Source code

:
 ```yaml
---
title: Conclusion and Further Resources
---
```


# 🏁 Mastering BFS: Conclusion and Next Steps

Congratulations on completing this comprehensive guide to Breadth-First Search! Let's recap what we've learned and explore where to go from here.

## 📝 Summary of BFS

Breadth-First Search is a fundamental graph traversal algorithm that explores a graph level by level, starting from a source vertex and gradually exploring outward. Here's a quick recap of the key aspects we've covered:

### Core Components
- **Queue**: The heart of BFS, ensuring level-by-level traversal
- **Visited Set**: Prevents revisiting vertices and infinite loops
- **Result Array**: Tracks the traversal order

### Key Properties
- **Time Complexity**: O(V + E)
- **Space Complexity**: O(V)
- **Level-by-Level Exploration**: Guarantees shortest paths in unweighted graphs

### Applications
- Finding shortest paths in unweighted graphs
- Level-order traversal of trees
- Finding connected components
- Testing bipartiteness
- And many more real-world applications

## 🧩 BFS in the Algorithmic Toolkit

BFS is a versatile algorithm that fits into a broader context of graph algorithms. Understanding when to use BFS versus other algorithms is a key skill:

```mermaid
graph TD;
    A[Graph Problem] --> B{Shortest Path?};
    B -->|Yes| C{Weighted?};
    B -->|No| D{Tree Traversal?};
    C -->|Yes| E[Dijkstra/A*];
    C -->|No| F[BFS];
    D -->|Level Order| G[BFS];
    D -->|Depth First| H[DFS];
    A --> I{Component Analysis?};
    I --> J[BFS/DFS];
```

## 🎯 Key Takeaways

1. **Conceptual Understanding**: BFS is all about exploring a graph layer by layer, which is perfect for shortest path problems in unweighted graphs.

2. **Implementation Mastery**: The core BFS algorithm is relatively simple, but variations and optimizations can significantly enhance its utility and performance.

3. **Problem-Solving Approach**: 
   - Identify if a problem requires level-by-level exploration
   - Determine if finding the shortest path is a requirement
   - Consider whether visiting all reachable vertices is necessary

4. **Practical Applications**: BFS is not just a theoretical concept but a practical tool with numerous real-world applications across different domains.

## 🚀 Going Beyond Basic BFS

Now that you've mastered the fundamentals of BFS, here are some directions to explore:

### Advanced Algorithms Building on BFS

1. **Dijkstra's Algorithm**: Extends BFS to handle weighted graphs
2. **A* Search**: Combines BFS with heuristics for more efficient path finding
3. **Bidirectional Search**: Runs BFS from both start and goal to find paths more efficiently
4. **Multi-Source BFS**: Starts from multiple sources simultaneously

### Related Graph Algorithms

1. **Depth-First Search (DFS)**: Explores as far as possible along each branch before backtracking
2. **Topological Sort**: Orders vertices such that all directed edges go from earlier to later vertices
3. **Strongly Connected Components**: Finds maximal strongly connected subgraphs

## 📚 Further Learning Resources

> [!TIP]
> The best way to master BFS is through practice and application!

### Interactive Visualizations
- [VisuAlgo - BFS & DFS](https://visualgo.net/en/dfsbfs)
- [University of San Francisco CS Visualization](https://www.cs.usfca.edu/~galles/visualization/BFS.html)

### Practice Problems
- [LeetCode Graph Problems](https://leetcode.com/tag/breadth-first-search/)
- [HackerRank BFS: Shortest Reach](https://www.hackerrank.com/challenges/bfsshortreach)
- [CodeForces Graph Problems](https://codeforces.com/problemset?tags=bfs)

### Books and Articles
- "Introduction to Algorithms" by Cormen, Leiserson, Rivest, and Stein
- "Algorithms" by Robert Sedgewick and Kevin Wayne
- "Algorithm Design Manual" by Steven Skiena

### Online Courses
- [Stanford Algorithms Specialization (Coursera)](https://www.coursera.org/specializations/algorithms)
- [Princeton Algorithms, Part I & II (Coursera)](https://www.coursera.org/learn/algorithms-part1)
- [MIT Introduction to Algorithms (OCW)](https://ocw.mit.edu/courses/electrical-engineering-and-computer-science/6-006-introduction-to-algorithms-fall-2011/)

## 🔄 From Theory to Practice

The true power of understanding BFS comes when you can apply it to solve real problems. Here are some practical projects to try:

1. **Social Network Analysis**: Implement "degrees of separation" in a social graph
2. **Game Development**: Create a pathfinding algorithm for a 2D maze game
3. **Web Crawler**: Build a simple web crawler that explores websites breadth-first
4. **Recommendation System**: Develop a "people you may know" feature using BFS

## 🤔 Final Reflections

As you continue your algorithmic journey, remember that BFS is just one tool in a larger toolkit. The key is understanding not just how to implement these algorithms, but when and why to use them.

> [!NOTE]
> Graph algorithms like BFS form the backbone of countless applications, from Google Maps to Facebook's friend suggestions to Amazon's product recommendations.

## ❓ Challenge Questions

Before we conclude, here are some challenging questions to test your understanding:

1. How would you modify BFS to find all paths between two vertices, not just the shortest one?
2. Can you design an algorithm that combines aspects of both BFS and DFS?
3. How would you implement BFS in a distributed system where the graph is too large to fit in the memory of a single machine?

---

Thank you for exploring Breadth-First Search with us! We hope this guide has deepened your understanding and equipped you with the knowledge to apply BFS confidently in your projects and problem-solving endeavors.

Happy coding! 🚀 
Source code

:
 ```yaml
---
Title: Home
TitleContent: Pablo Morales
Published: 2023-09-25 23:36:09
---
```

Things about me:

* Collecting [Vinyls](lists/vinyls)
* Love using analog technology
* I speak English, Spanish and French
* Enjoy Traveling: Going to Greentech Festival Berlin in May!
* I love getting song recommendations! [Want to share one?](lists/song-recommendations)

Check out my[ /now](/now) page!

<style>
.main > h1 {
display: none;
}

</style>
★ ★ ★ ★ ★ ★ ★
Copy every line of the records word for word.

Task solution:
Source code

:
 ```yaml
---
title: Conclusion and Further Resources
---
```


# 🏁 Mastering BFS: Conclusion and Next Steps

Congratulations on completing this comprehensive guide to Breadth-First Search! Let's recap what we've learned and explore where to go from here.

## 📝 Summary of BFS

Breadth-First Search is a fundamental graph traversal algorithm that explores a graph level by level, starting from a source vertex and gradually exploring outward. Here's a quick recap of the key aspects we've covered:

### Core Components
- **Queue**: The heart of BFS, ensuring level-by-level traversal
- **Visited Set**: Prevents revisiting vertices and infinite loops
- **Result Array**: Tracks the traversal order

### Key Properties
- **Time Complexity**: O(V + E)
- **Space Complexity**: O(V)
- **Level-by-Level Exploration**: Guarantees shortest paths in unweighted graphs

### Applications
- Finding shortest paths in unweighted graphs
- Level-order traversal of trees
- Finding connected components
- Testing bipartiteness
- And many more real-world applications

## 🧩 BFS in the Algorithmic Toolkit

BFS is a versatile algorithm that fits into a broader context of graph algorithms. Understanding when to use BFS versus other algorithms is a key skill:

```mermaid
graph TD;
    A[Graph Problem] --> B{Shortest Path?};
    B -->|Yes| C{Weighted?};
    B -->|No| D{Tree Traversal?};
    C -->|Yes| E[Dijkstra/A*];
    C -->|No| F[BFS];
    D -->|Level Order| G[BFS];
    D -->|Depth First| H[DFS];
    A --> I{Component Analysis?};
    I --> J[BFS/DFS];
```

## 🎯 Key Takeaways

1. **Conceptual Understanding**: BFS is all about exploring a graph layer by layer, which is perfect for shortest path problems in unweighted graphs.

2. **Implementation Mastery**: The core BFS algorithm is relatively simple, but variations and optimizations can significantly enhance its utility and performance.

3. **Problem-Solving Approach**: 
   - Identify if a problem requires level-by-level exploration
   - Determine if finding the shortest path is a requirement
   - Consider whether visiting all reachable vertices is necessary

4. **Practical Applications**: BFS is not just a theoretical concept but a practical tool with numerous real-world applications across different domains.

## 🚀 Going Beyond Basic BFS

Now that you've mastered the fundamentals of BFS, here are some directions to explore:

### Advanced Algorithms Building on BFS

1. **Dijkstra's Algorithm**: Extends BFS to handle weighted graphs
2. **A* Search**: Combines BFS with heuristics for more efficient path finding
3. **Bidirectional Search**: Runs BFS from both start and goal to find paths more efficiently
4. **Multi-Source BFS**: Starts from multiple sources simultaneously

### Related Graph Algorithms

1. **Depth-First Search (DFS)**: Explores as far as possible along each branch before backtracking
2. **Topological Sort**: Orders vertices such that all directed edges go from earlier to later vertices
3. **Strongly Connected Components**: Finds maximal strongly connected subgraphs

## 📚 Further Learning Resources

> [!TIP]
> The best way to master BFS is through practice and application!

### Interactive Visualizations
- [VisuAlgo - BFS & DFS](https://visualgo.net/en/dfsbfs)
- [University of San Francisco CS Visualization](https://www.cs.usfca.edu/~galles/visualization/BFS.html)

### Practice Problems
- [LeetCode Graph Problems](https://leetcode.com/tag/breadth-first-search/)
- [HackerRank BFS: Shortest Reach](https://www.hackerrank.com/challenges/bfsshortreach)
- [CodeForces Graph Problems](https://codeforces.com/problemset?tags=bfs)

### Books and Articles
- "Introduction to Algorithms" by Cormen, Leiserson, Rivest, and Stein
- "Algorithms" by Robert Sedgewick and Kevin Wayne
- "Algorithm Design Manual" by Steven Skiena

### Online Courses
- [Stanford Algorithms Specialization (Coursera)](https://www.coursera.org/specializations/algorithms)
- [Princeton Algorithms, Part I & II (Coursera)](https://www.coursera.org/learn/algorithms-part1)
- [MIT Introduction to Algorithms (OCW)](https://ocw.mit.edu/courses/electrical-engineering-and-computer-science/6-006-introduction-to-algorithms-fall-2011/)

## 🔄 From Theory to Practice

The true power of understanding BFS comes when you can apply it to solve real problems. Here are some practical projects to try:

1. **Social Network Analysis**: Implement "degrees of separation" in a social graph
2. **Game Development**: Create a pathfinding algorithm for a 2D maze game
3. **Web Crawler**: Build a simple web crawler that explores websites breadth-first
4. **Recommendation System**: Develop a "people you may know" feature using BFS

## 🤔 Final Reflections

As you continue your algorithmic journey, remember that BFS is just one tool in a larger toolkit. The key is understanding not just how to implement these algorithms, but when and why to use them.

> [!NOTE]
> Graph algorithms like BFS form the backbone of countless applications, from Google Maps to Facebook's friend suggestions to Amazon's product recommendations.

## ❓ Challenge Questions

Before we conclude, here are some challenging questions to test your understanding:

1. How would you modify BFS to find all paths between two vertices, not just the shortest one?
2. Can you design an algorithm that combines aspects of both BFS and DFS?
3. How would you implement BFS in a distributed system where the graph is too large to fit in the memory of a single machine?

---

Thank you for exploring Breadth-First Search with us! We hope this guide has deepened your understanding and equipped you with the knowledge to apply BFS confidently in your projects and problem-solving endeavors.

Happy coding! 🚀 
Source code

:
 ```yaml
---
Title: Home
TitleContent: Pablo Morales
Published: 2023-09-25 23:36:09
---
```

Things about me:

* Collecting [Vinyls](lists/vinyls)
* Love using analog technology
* I speak English, Spanish and French
* Enjoy Traveling: Going to Greentech Festival Berlin in May!
* I love getting song recommendations! [Want to share one?](lists/song-recommendations)

Check out my[ /now](/now) page!

<style>
.main > h1 {
display: none;
}

</style>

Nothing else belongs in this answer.